═══ STORED DATA

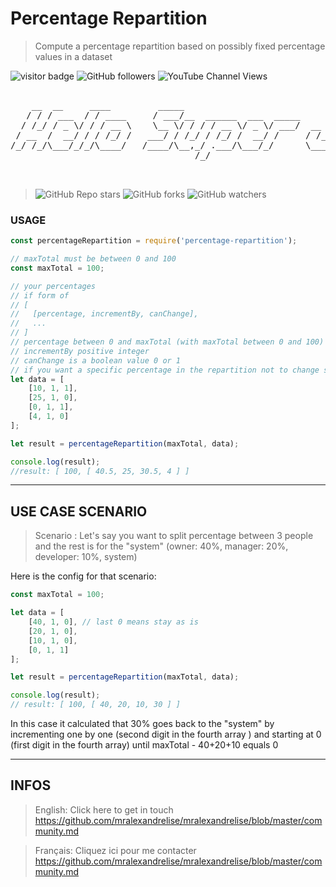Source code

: # Percentage Repartition

> Compute a percentage repartition based on possibly fixed percentage values in a dataset

![visitor badge](https://visitor-badge.laobi.icu/badge?page_id=alexandreelise.percentage-repartition&style=flat&format=true)
![GitHub followers](https://img.shields.io/github/followers/alexandreelise?style=flat)
![YouTube Channel Views](https://img.shields.io/youtube/channel/views/UCCya8rIL-PVHm8Mt4QPW-xw?style=flat&label=YouTube%20%40Api%20Adept%20vues)


<pre>

    __  __     ____         _____                              __                      __              
   / / / ___  / / ____     / ___/__  ______  ___  _____       / ____  ____  ____ ___  / ___  __________
  / /_/ / _ \/ / / __ \    \__ \/ / / / __ \/ _ \/ ___/  __  / / __ \/ __ \/ __ `__ \/ / _ \/ ___/ ___/
 / __  /  __/ / / /_/ /   ___/ / /_/ / /_/ /  __/ /     / /_/ / /_/ / /_/ / / / / / / /  __/ /  (__  ) 
/_/ /_/\___/_/_/\____/   /____/\__,_/ .___/\___/_/      \____/\____/\____/_/ /_/ /_/_/\___/_/  /____/  
                                   /_/                                                                 


</pre>

> ![GitHub Repo stars](https://img.shields.io/github/stars/alexandreelise/percentage-repartition?style=flat) ![GitHub forks](https://img.shields.io/github/forks/alexandreelise/percentage-repartition?style=flat) ![GitHub watchers](https://img.shields.io/github/watchers/alexandreelise/percentage-repartition?style=flat)

### USAGE

```js
const percentageRepartition = require('percentage-repartition');

// maxTotal must be between 0 and 100
const maxTotal = 100;

// your percentages
// if form of
// [
//   [percentage, incrementBy, canChange],
//   ...
// ]
// percentage between 0 and maxTotal (with maxTotal between 0 and 100)
// incrementBy positive integer
// canChange is a boolean value 0 or 1
// if you want a specific percentage in the repartition not to change set it to 0
let data = [
    [10, 1, 1],
    [25, 1, 0],
    [0, 1, 1],
    [4, 1, 0]
];

let result = percentageRepartition(maxTotal, data);

console.log(result);
//result: [ 100, [ 40.5, 25, 30.5, 4 ] ]

```
-------------------------------
## USE CASE SCENARIO
> Scenario : Let's say you want to split percentage between 3 people and the rest is for the "system" (owner: 40%, manager: 20%, developer: 10%, system)

Here is the config for that scenario:

```js
const maxTotal = 100;

let data = [
    [40, 1, 0], // last 0 means stay as is
    [20, 1, 0],
    [10, 1, 0],
    [0, 1, 1]
];

let result = percentageRepartition(maxTotal, data);

console.log(result);
// result: [ 100, [ 40, 20, 10, 30 ] ]

```
In this case it calculated that 30% goes back to the "system" by incrementing one by one (second digit in the fourth array ) and starting at 0 (first digit in the fourth array) until maxTotal - 40+20+10 equals 0

-------------------------------

## INFOS

> English:
Click here to get in touch
https://github.com/mralexandrelise/mralexandrelise/blob/master/community.md

> Français:
Cliquez ici pour me contacter
https://github.com/mralexandrelise/mralexandrelise/blob/master/community.md
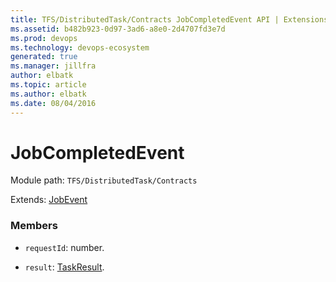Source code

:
 ```yaml
---
title: TFS/DistributedTask/Contracts JobCompletedEvent API | Extensions for Azure DevOps Services
ms.assetid: b482b923-0d97-3ad6-a8e0-2d4707fd3e7d
ms.prod: devops
ms.technology: devops-ecosystem
generated: true
ms.manager: jillfra
author: elbatk
ms.topic: article
ms.author: elbatk
ms.date: 08/04/2016
---
```


# JobCompletedEvent

Module path: `TFS/DistributedTask/Contracts`

Extends: [JobEvent](../../../TFS/DistributedTask/Contracts/JobEvent.md)

### Members

* `requestId`: number. 

* `result`: [TaskResult](../../../TFS/DistributedTask/Contracts/TaskResult.md). 

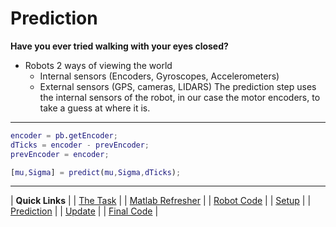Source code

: # Prediction

**Have you ever tried walking with your eyes closed?**
- Robots 2 ways of viewing the world
	- Internal sensors (Encoders, Gyroscopes, Accelerometers)
	- External sensors (GPS, cameras, LIDARS)
The prediction step uses the internal sensors of the robot, in our case the motor encoders, to take a guess at where it is.

---

```matlab
encoder = pb.getEncoder; 
dTicks = encoder - prevEncoder;
prevEncoder = encoder;

[mu,Sigma] = predict(mu,Sigma,dTicks);
```

---

| **Quick Links**                         |
| [The Task](The_Task.md)                 |
| [Matlab Refresher](Matlab_Refresher.md) |
| [Robot Code](Robot_Code.md)             |
| [Setup](Setup.md)                       |
| [Prediction](Prediction.md)             |
| [Update](Update.md)                     | 
| [Final Code](Final_Code.md)             |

══════

**ACTIVITY**
Copy each line above that contains the word "canChange".

**ANSWER TO THIS TASK**
//   [percentage, incrementBy, canChange],
// canChange is a boolean value 0 or 1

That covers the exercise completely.